Dark Data

There are quite a few metaphors associated with archaeological data, many of which relate to its apparent mystery. For example, Gavin Lucas has described the archaeological record as being “haunted by absences” created by decay and destruction (Lucas 2012, 178). In a similar vein, Alison Wylie has described archaeological data as “shadowy” and that archaeology is defined “by the challenges of working with gaps and absences in its primary data” (Wylie 2017, 204). In a special issue of the Science, Technology, & Human Values journal on ‘Data Shadows’, Leonelli et al. describe data in terms of its presence, but also in terms of its unavailability, inaccessibility, or its absence, defining absence as a descriptor of how “data are missing, incomplete, unreliable, ignored, unwanted, or untagged”  (Leonelli et al. 2017, 192).

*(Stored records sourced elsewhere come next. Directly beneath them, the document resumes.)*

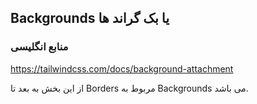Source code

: ## Backgrounds یا بک گراند ها

### منابع انگلیسی

https://tailwindcss.com/docs/background-attachment

از این بخش به بعد تا Borders مربوط به Backgrounds می باشد.
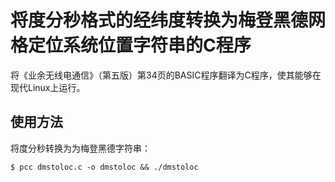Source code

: # 将度分秒格式的经纬度转换为梅登黑德网格定位系统位置字符串的C程序
  
将《业余无线电通信》（第五版）第34页的BASIC程序翻译为C程序，使其能够在现代Linux上运行。

## 使用方法

将度分秒转换为为梅登黑德字符串：

`$ pcc dmstoloc.c -o dmstoloc && ./dmstoloc`
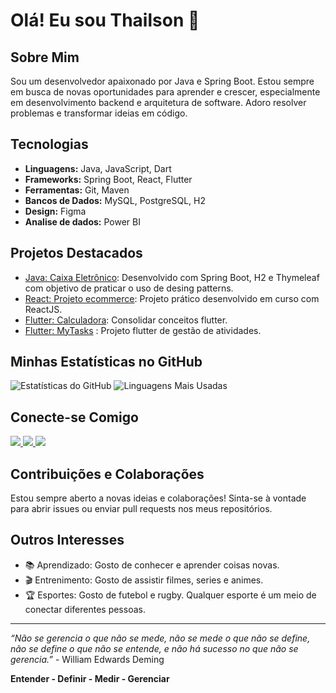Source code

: # Olá! Eu sou Thailson 👋

## Sobre Mim
Sou um desenvolvedor apaixonado por Java e Spring Boot. Estou sempre em busca de novas oportunidades para aprender e crescer, especialmente em desenvolvimento backend e arquitetura de software. Adoro resolver problemas e transformar ideias em código.

## Tecnologias
- **Linguagens:** Java, JavaScript, Dart
- **Frameworks:** Spring Boot, React, Flutter
- **Ferramentas:** Git, Maven
- **Bancos de Dados:** MySQL, PostgreSQL, H2
- **Design:** Figma
- **Analise de dados:** Power BI

## Projetos Destacados
- [Java: Caixa Eletrônico](https://github.com/thailsonAlmeida/spring_boot_caixapro): Desenvolvido com Spring Boot, H2 e Thymeleaf com objetivo de praticar o uso de desing patterns.
- [React: Projeto ecommerce](https://github.com/thailsonAlmeida/react-desafio-projeto-estruturado.git): Projeto prático desenvolvido em curso com ReactJS.
- [Flutter: Calculadora](https://github.com/thailsonAlmeida/calculadora_flutter): Consolidar conceitos flutter.
- [Flutter: MyTasks](https://github.com/thailsonAlmeida/flutter_my_tasks.git) : Projeto flutter de gestão de atividades.


## Minhas Estatísticas no GitHub
![Estatísticas do GitHub](https://github-readme-stats.vercel.app/api?username=thailsonAlmeida&show_icons=true&theme=ayu-mirage)
![Linguagens Mais Usadas](https://github-readme-stats.vercel.app/api/top-langs/?username=thailsonAlmeida&layout=compact&theme=ayu-mirage)

## Conecte-se Comigo
<div>  
  <a href="https://www.linkedin.com/in/thailsonalmeida/" target="_blank">
    <img src="https://img.shields.io/badge/-LinkedIn-%230077B5?style=for-the-badge&logo=linkedin&logoColor=white">
  </a>   
  <a href = "mailto:thailson.aguia@gmail.com" target="_blank">
    <img src="https://img.shields.io/badge/-Gmail-%23333?style=for-the-badge&logo=gmail&logoColor=white" >
  </a>
  <a href="https://www.instagram.com/thailsonpro" target="_blank">
    <img src="https://img.shields.io/badge/-Instagram-%23E4405F?style=for-the-badge&logo=instagram&logoColor=white">
  </a>
</div>

## Contribuições e Colaborações
Estou sempre aberto a novas ideias e colaborações! Sinta-se à vontade para abrir issues ou enviar pull requests nos meus repositórios.

## Outros Interesses
- 📚 Aprendizado: Gosto de conhecer e aprender coisas novas.
- 🎬 Entrenimento: Gosto de assistir filmes, series e animes.
- 🏆 Esportes: Gosto de futebol e rugby. Qualquer esporte é um meio de conectar diferentes pessoas.

---
*“Não se gerencia o que não se mede, não se mede o que não se define, não se define o que não se entende, e não há sucesso no que não se gerencia.”* -  William Edwards Deming

**Entender - Definir - Medir - Gerenciar**

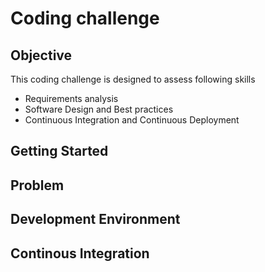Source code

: # Coding challenge

## Objective
This coding challenge is designed to assess following skills
* Requirements analysis
* Software Design and Best practices
* Continuous Integration and Continuous Deployment

## Getting Started

## Problem

## Development Environment

## Continous Integration
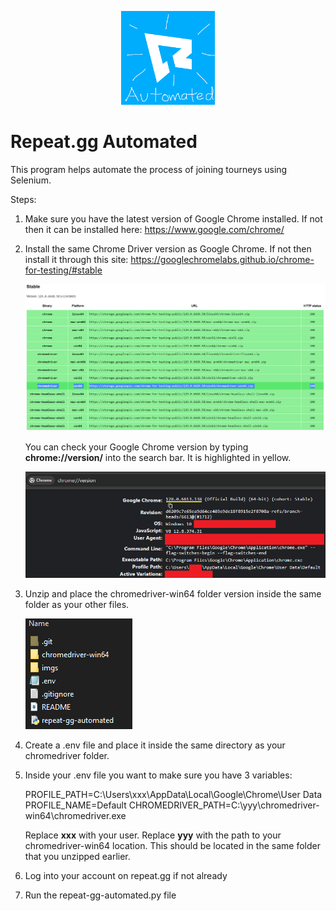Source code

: <p align="center">
  <img width="150" height="150" src="imgs/logo.png" alt="This is the repeat-gg logo"/>
</p>

# Repeat.gg Automated

This program helps automate the process of joining tourneys using Selenium.

Steps:

1. Make sure you have the latest version of Google Chrome installed. If not then it can be installed here: https://www.google.com/chrome/

2. Install the same Chrome Driver version as Google Chrome. If not then install it through this site: https://googlechromelabs.github.io/chrome-for-testing/#stable

   ![Image of displaying the correct chromedriver version](imgs/img1.png)

   You can check your Google Chrome version by typing **chrome://version/** into the search bar. It is highlighted in yellow.

   ![Image of displaying the correct chromedriver version](imgs/img2.png)

3. Unzip and place the chromedriver-win64 folder version inside the same folder as your other files.

   ![Image of directory](imgs/img3.png)

4. Create a .env file and place it inside the same directory as your chromedriver folder.

5. Inside your .env file you want to make sure you have 3 variables:

   PROFILE_PATH=C:\Users\xxx\AppData\Local\Google\Chrome\User Data
   PROFILE_NAME=Default
   CHROMEDRIVER_PATH=C:\yyy\chromedriver-win64\chromedriver.exe

   Replace **xxx** with your user.
   Replace **yyy** with the path to your chromedriver-win64 location. This should be located in the same folder that you unzipped earlier.

6. Log into your account on repeat.gg if not already

7. Run the repeat-gg-automated.py file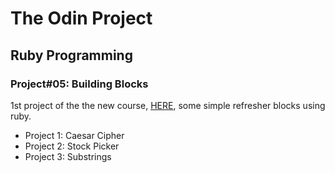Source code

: <h1> The Odin Project </h1>
<h2> Ruby Programming </h2>
<h3> Project#05: Building Blocks </h3>
<p> 1st project of the the new course, <a href="http://www.theodinproject.com/ruby-programming/building-blocks">HERE</a>,
some simple refresher blocks using ruby.</p>
<ul>
<li>Project 1: Caesar Cipher</li>
<li>Project 2: Stock Picker</li>
<li>Project 3: Substrings</li>
</ul>

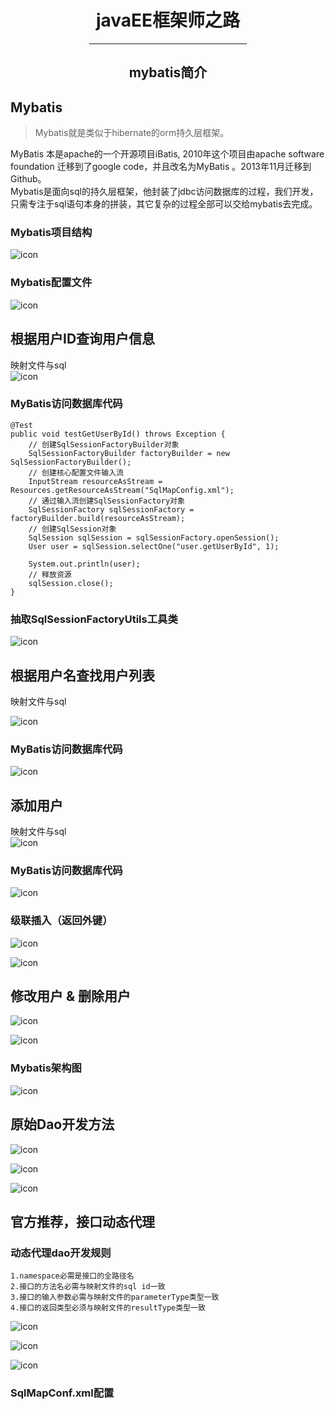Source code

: <center>  

# javaEE框架师之路  

<hr width = "50%">  

## mybatis简介   

</center>      
  
## Mybatis  
>Mybatis就是类似于hibernate的orm持久层框架。
    
MyBatis 本是apache的一个开源项目iBatis, 2010年这个项目由apache software foundation 迁移到了google code，并且改名为MyBatis 。2013年11月迁移到Github。   
Mybatis是面向sql的持久层框架，他封装了jdbc访问数据库的过程，我们开发，只需专注于sql语句本身的拼装，其它复杂的过程全部可以交给mybatis去完成。
      
   
### Mybatis项目结构   
   
![icon](img/01/img01-Mybatis.png)     

   
### Mybatis配置文件   

![icon](img/01/img03-Mybatis.png)    
  

## 根据用户ID查询用户信息   
   
映射文件与sql    
![icon](img/01/img02-Mybatis.png)       
    
   
### MyBatis访问数据库代码    
    
	@Test
	public void testGetUserById() throws Exception {
		// 创建SqlSessionFactoryBuilder对象
		SqlSessionFactoryBuilder factoryBuilder = new SqlSessionFactoryBuilder();
		// 创建核心配置文件输入流
		InputStream resourceAsStream = Resources.getResourceAsStream("SqlMapConfig.xml");
		// 通过输入流创建SqlSessionFactory对象
		SqlSessionFactory sqlSessionFactory = factoryBuilder.build(resourceAsStream);
		// 创建SqlSession对象
		SqlSession sqlSession = sqlSessionFactory.openSession();
		User user = sqlSession.selectOne("user.getUserById", 1);

		System.out.println(user);
		// 释放资源
		sqlSession.close();
	}    
   
    
### 抽取SqlSessionFactoryUtils工具类   
   
![icon](img/01/img04-Mybatis.png)    
   
## 根据用户名查找用户列表    
映射文件与sql
   
![icon](img/01/img05-Mybatis.png)   
   
  
### MyBatis访问数据库代码   
   
![icon](img/01/img06-Mybatis.png)   
   
   
## 添加用户   
映射文件与sql    
![icon](img/01/img08-Mybatis.png)   
   
   
### MyBatis访问数据库代码    
   
![icon](img/01/img07-Mybatis.png)   
   
  
### 级联插入（返回外键）
![icon](img/01/img09-Mybatis.png)   
  
![icon](img/01/img10-Mybatis.png)   
   
  
## 修改用户 & 删除用户  
   
![icon](img/01/img11-Mybatis.png)   
   
![icon](img/01/img12-Mybatis.png)   
   
  
### Mybatis架构图
   
![icon](img/01/img13-Mybatis.png)   
   
## 原始Dao开发方法   
   
![icon](img/01/img14-Mybatis.png)   
   
![icon](img/01/img15-Mybatis.png)   
  
![icon](img/01/img16-Mybatis.png)   
  
## 官方推荐，接口动态代理  
   
### 动态代理dao开发规则   
   
	1.namespace必需是接口的全路径名
	2.接口的方法名必需与映射文件的sql id一致
	3.接口的输入参数必需与映射文件的parameterType类型一致
	4.接口的返回类型必须与映射文件的resultType类型一致   
   
   
![icon](img/01/img17-Mybatis.png)   
   
![icon](img/01/img18-Mybatis.png)   
   
![icon](img/01/img19-Mybatis.png)   
   
   
### SqlMapConf.xml配置    
   
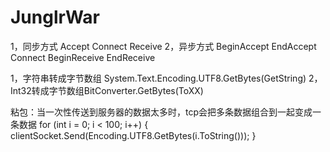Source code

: # JunglrWar

1，同步方式
	Accept Connect
	Receive
2，异步方式
	BeginAccept EndAccept Connect
	BeginReceive EndReceive


1，字符串转成字节数组 System.Text.Encoding.UTF8.GetBytes(GetString)
2，Int32转成字节数组BitConverter.GetBytes(ToXX)


粘包：当一次性传送到服务器的数据太多时，tcp会把多条数据组合到一起变成一条数据
            for (int i = 0; i < 100; i++)
            {
                clientSocket.Send(Encoding.UTF8.GetBytes(i.ToString()));
            }
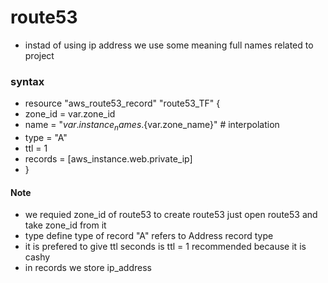 # route53
* instad of using ip address we use some meaning full names related to project

### syntax
* resource "aws_route53_record" "route53_TF" {
*  zone_id = var.zone_id
*  name    = "${var.instance_names}.${var.zone_name}"     # interpolation
*  type    = "A"
*  ttl     = 1
*  records = [aws_instance.web.private_ip]
* }

#### Note
* we requied zone_id of route53 to create route53 just open route53 and take zone_id from it
* type define type of record "A" refers to Address record type
* it is prefered to give ttl seconds is ttl = 1 recommended because it is cashy
* in records we store ip_address


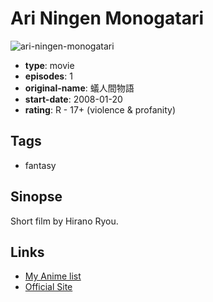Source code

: # Ari Ningen Monogatari

![ari-ningen-monogatari](https://cdn.myanimelist.net/images/anime/4/76327.jpg)

-   **type**: movie
-   **episodes**: 1
-   **original-name**: 蟻人間物語
-   **start-date**: 2008-01-20
-   **rating**: R - 17+ (violence & profanity)

## Tags

-   fantasy

## Sinopse

Short film by Hirano Ryou.

## Links

-   [My Anime list](https://myanimelist.net/anime/31507/Ari_Ningen_Monogatari)
-   [Official Site](http://ryohirano.com/)
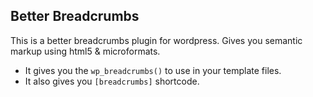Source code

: ## Better Breadcrumbs

This is a better breadcrumbs plugin for wordpress. Gives you semantic markup using html5 & microformats.

- It gives you the `wp_breadcrumbs()` to use in your template files.
- It also gives you `[breadcrumbs]` shortcode.


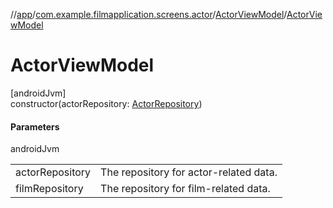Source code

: //[app](../../../index.md)/[com.example.filmapplication.screens.actor](../index.md)/[ActorViewModel](index.md)/[ActorViewModel](-actor-view-model.md)

# ActorViewModel

[androidJvm]\
constructor(actorRepository: [ActorRepository](../../com.example.filmapplication.repository/-actor-repository/index.md))

#### Parameters

androidJvm

| | |
|---|---|
| actorRepository | The repository for actor-related data. |
| filmRepository | The repository for film-related data. |
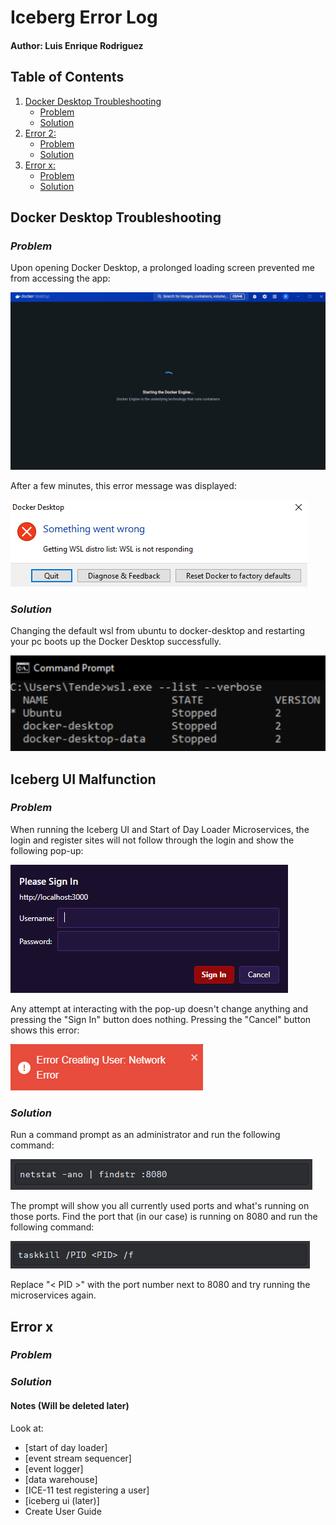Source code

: # __Iceberg Error Log__

#### Author: Luis Enrique Rodriguez

## __Table of Contents__
1. [Docker Desktop Troubleshooting](#docker-desktop-troubleshooting)
    * [Problem](#problem)
    * [Solution](#solution)
2. [Error 2: ](#error-2)
    * [Problem](#problem-1)
    * [Solution](#solution-2)
3. [Error x: ](#error-x)
    * [Problem](#problem-1)
    * [Solution](#solution-2)

## __Docker Desktop Troubleshooting__

### _Problem_

Upon opening Docker Desktop, a prolonged loading screen prevented me from accessing the app:

![](/docs/QA/error_log_files/Docker_Loading.png)

After a few minutes, this error message was displayed:

![](/docs/QA/error_log_files/WSL_error_message.png)

### _Solution_

Changing the default wsl from ubuntu to docker-desktop and restarting your pc boots up the Docker Desktop successfully.

![](/docs/QA/error_log_files/Command_Prompt_Default_WSL.png)

## __Iceberg UI Malfunction__
### _Problem_

When running the Iceberg UI and Start of Day Loader Microservices, the login and register sites will not follow through the login and show the following pop-up:

![](/docs/QA/error_log_files/Localhost_Dropdown.png)

Any attempt at interacting with the pop-up doesn't change anything and pressing the "Sign In" button does nothing. Pressing the "Cancel" button shows this error:

![](/docs/QA/error_log_files/UI_error_message.png)

### _Solution_

Run a command prompt as an administrator and run the following command:

![](/docs/QA/error_log_files/cmd_Command_Prompt_netstat.png)

The prompt will show you all currently used ports and what's running on those ports. Find the port that (in our case) is running on 8080 and run the following command:

![](/docs/QA/error_log_files/cmd_Command_Prompt_taskkill.png)

Replace "< PID >" with the port number next to 8080 and try running the microservices again. 

## __Error x__
### _Problem_
### _Solution_

#### Notes (Will be deleted later)
Look at:
* [start of day loader]
* [event stream sequencer]
* [event logger]
* [data warehouse]
* [ICE-11 test registering a user]
* [iceberg ui (later)]
* Create User Guide
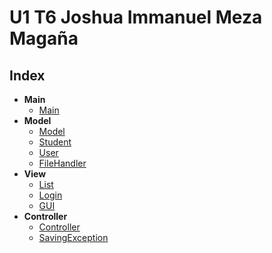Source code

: # U1 T6 Joshua Immanuel Meza Magaña

## Index

- **Main**
    - [Main](./src/com/company/main/Main.java)
- **Model**
    - [Model](./src/com/company/model/Model.java)
    - [Student](./src/com/company/model/Student.java)
    - [User](./src/com/company/model/User.java)
    - [FileHandler](./src/com/company/model/FileHandler.java)
- **View**
    - [List](./src/com/company/view/List.java)
    - [Login](./src/com/company/view/Login.java)
    - [GUI](./src/com/company/view/GUI.java)
- **Controller**
    - [Controller](./src/com/company/controller/Controller.java)
    - [SavingException](./src/com/company/controller/SavingException.java)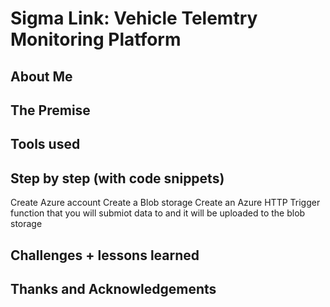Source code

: # Sigma Link: Vehicle Telemtry Monitoring Platform

## About Me

## The Premise

## Tools used

## Step by step (with code snippets)
Create Azure account
Create a Blob storage
Create an Azure HTTP Trigger function that you will submiot data to and it will be uploaded to the blob storage

## Challenges + lessons learned

## Thanks and Acknowledgements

As Chris Chippendale described it,

Archaeology is plagued in many an instance with poorly defined variables (usually thought of as ‘data’) drawn from ill-understood populations, and with uncertain articulations between the entities whose logical relations we seek to understand. (2000, 611)

So far, so well understood. We appreciate that archaeological data is incomplete, that in many respects it is more absent than present and so we make the best of what data we do have and use it to build our conclusions about the past.

But what does this actually mean? In Gavin Lucas’s discussion of the archaeological record, he cites a list formulated by Michael Collins (1975, 27) on sources of bias in our data:

  1. Not all behaviour results in patterned material culture.
  2. Of those that do, not all can enter the archaeological record.
  3. Of those that do, not all will enter the archaeological record.
  4. Of those that do, not all will be preserved.
  5. Of those that do, not all survive indefinitely.
  6. Of those that do, not all will exposed by the archaeologist.
  7. Of those that do, not all will be identified and/or recognized by the archaeologist.

Collins wasn’t without his critics: Binford, for example, complained that this was of no relevance to a discussion of sampling and his “… arguments are more relevant to the questions of whether we should even attempt to use archaeological facts in evaluating our ideas about past dynamics or whether it is worthwhile even to do archaeology of any kind!” (Binford 1975, 254). But as Lucas says, the list is important because it links the incompleteness of the archaeological record with the incompleteness of archiving and/or collecting (Lucas 2012, 64).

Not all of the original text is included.